• _Problem to solve_: Return all lines below containing the word "together".

Saved entries
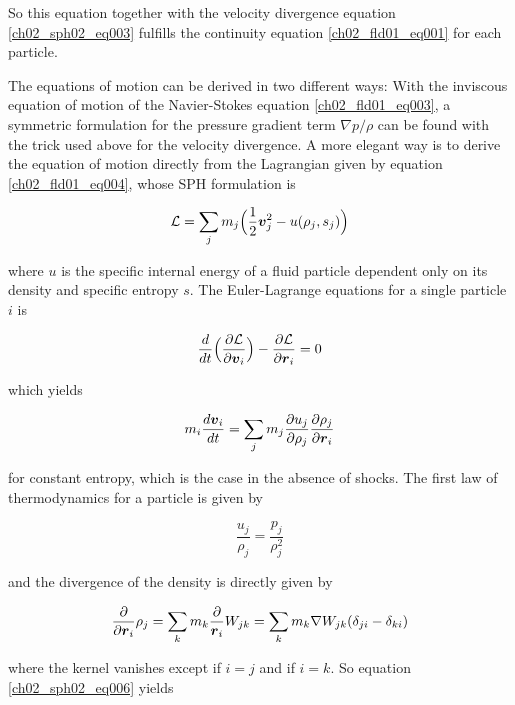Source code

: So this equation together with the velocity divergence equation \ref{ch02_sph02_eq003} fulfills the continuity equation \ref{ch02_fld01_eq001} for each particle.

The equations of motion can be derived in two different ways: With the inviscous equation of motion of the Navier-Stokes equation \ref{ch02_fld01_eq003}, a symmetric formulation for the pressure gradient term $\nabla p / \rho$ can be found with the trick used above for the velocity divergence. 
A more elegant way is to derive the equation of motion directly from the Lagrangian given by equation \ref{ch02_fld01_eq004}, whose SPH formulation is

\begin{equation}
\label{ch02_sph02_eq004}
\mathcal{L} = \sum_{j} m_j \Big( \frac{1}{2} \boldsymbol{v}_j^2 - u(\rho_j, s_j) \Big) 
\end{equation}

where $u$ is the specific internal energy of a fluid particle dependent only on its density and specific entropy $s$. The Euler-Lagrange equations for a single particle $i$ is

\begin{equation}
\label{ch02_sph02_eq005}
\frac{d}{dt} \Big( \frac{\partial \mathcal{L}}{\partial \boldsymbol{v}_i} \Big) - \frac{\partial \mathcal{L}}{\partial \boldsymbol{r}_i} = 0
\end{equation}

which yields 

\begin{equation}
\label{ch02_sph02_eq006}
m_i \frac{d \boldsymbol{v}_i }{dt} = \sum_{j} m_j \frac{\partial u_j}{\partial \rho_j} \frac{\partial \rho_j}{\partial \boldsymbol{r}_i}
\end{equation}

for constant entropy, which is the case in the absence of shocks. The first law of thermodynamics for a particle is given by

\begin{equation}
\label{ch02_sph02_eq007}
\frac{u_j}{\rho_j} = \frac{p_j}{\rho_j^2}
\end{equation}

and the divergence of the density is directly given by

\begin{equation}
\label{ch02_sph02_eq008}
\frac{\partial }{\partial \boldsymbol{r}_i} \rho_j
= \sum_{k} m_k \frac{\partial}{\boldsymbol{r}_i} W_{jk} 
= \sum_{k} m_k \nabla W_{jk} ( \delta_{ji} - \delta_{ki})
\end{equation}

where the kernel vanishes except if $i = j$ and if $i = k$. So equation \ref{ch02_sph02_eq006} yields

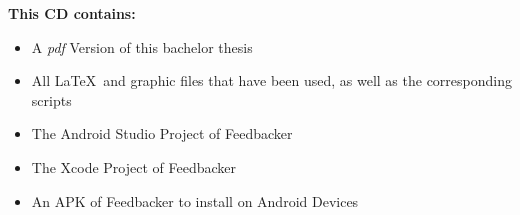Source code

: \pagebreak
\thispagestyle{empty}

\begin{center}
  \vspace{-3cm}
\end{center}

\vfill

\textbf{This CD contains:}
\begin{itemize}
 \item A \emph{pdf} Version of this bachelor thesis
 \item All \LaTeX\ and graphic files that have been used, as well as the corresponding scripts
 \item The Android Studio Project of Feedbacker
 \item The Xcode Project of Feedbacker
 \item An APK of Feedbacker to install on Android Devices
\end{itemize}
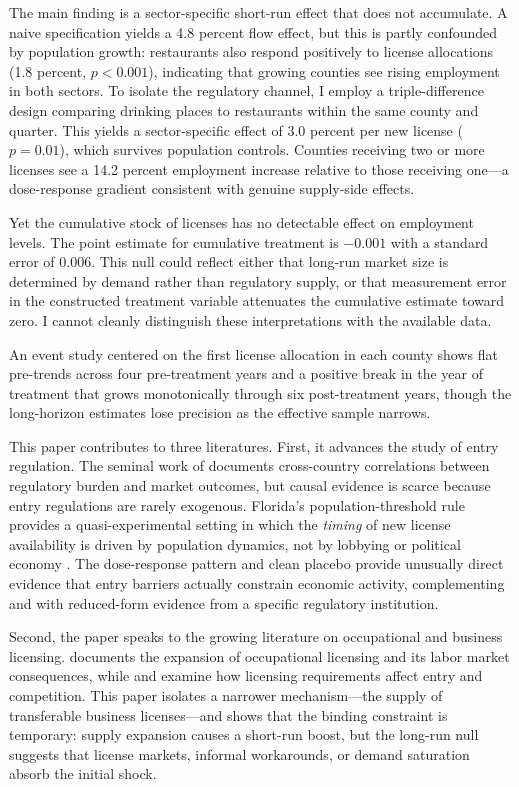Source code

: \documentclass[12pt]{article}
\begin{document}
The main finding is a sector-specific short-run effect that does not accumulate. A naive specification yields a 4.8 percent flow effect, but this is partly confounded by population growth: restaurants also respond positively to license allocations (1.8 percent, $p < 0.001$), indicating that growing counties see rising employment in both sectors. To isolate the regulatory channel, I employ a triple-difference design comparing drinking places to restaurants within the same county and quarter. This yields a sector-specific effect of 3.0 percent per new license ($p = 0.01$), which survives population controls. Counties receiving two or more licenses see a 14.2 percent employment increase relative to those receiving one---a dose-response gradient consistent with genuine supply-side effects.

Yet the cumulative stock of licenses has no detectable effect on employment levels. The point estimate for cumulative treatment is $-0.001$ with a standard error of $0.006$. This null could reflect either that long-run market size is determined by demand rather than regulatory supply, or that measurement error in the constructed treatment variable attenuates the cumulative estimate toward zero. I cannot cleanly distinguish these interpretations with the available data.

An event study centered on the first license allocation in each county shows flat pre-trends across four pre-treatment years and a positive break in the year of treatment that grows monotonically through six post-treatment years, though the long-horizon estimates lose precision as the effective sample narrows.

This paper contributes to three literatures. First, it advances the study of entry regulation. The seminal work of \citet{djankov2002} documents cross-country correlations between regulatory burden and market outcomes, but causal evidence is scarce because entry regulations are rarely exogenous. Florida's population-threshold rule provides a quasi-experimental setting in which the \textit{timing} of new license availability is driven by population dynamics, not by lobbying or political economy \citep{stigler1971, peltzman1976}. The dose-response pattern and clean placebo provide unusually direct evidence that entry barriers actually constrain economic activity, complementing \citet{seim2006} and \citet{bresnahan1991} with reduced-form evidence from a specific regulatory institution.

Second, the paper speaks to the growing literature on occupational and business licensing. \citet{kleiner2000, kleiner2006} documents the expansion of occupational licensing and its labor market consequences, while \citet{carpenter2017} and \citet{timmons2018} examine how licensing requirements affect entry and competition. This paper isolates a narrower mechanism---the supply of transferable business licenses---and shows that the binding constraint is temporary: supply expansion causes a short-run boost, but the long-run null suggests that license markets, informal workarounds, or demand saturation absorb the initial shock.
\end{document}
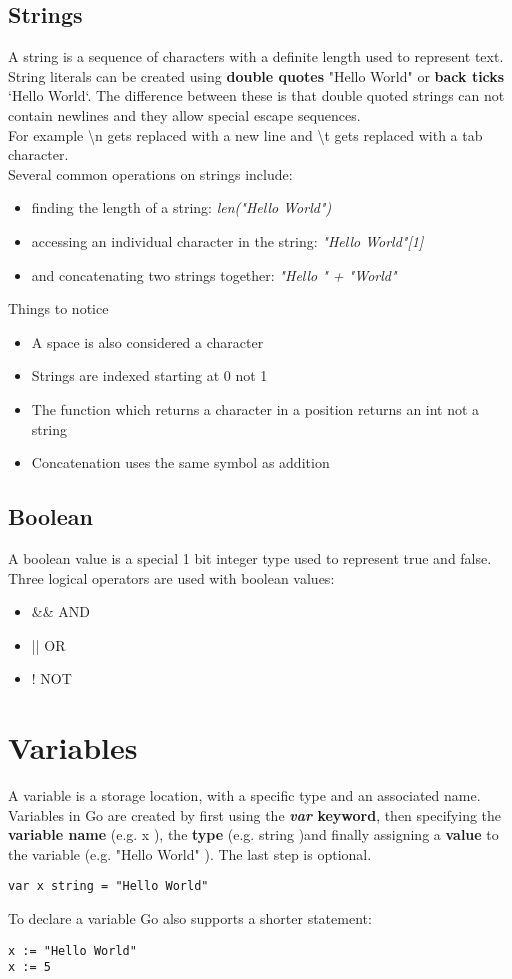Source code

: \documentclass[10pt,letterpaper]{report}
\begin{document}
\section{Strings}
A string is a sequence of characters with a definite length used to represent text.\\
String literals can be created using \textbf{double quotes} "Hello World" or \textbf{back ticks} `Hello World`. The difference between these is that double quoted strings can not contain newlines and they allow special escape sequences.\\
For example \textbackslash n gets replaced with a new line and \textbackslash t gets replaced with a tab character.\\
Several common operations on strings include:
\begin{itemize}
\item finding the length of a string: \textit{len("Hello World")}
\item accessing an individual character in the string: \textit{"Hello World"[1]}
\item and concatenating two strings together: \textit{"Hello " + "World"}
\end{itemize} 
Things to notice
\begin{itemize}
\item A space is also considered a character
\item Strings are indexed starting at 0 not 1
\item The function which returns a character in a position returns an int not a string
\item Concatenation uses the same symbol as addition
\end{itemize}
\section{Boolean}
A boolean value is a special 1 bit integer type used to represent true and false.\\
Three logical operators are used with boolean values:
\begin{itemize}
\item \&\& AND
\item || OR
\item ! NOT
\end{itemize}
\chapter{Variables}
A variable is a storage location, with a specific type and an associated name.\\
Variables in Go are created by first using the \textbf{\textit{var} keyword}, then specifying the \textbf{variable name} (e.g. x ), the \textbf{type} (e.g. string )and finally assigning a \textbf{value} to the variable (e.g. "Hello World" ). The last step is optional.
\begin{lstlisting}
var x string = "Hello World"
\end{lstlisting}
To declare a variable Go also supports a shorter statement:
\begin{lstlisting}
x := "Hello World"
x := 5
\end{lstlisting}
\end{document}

• _Written response_:
: So this equation together with the velocity divergence equation \ref{ch02_sph02_eq003} fulfills the continuity equation \ref{ch02_fld01_eq001} for each particle.
\item and concatenating two strings together: \textit{"Hello " + "World"}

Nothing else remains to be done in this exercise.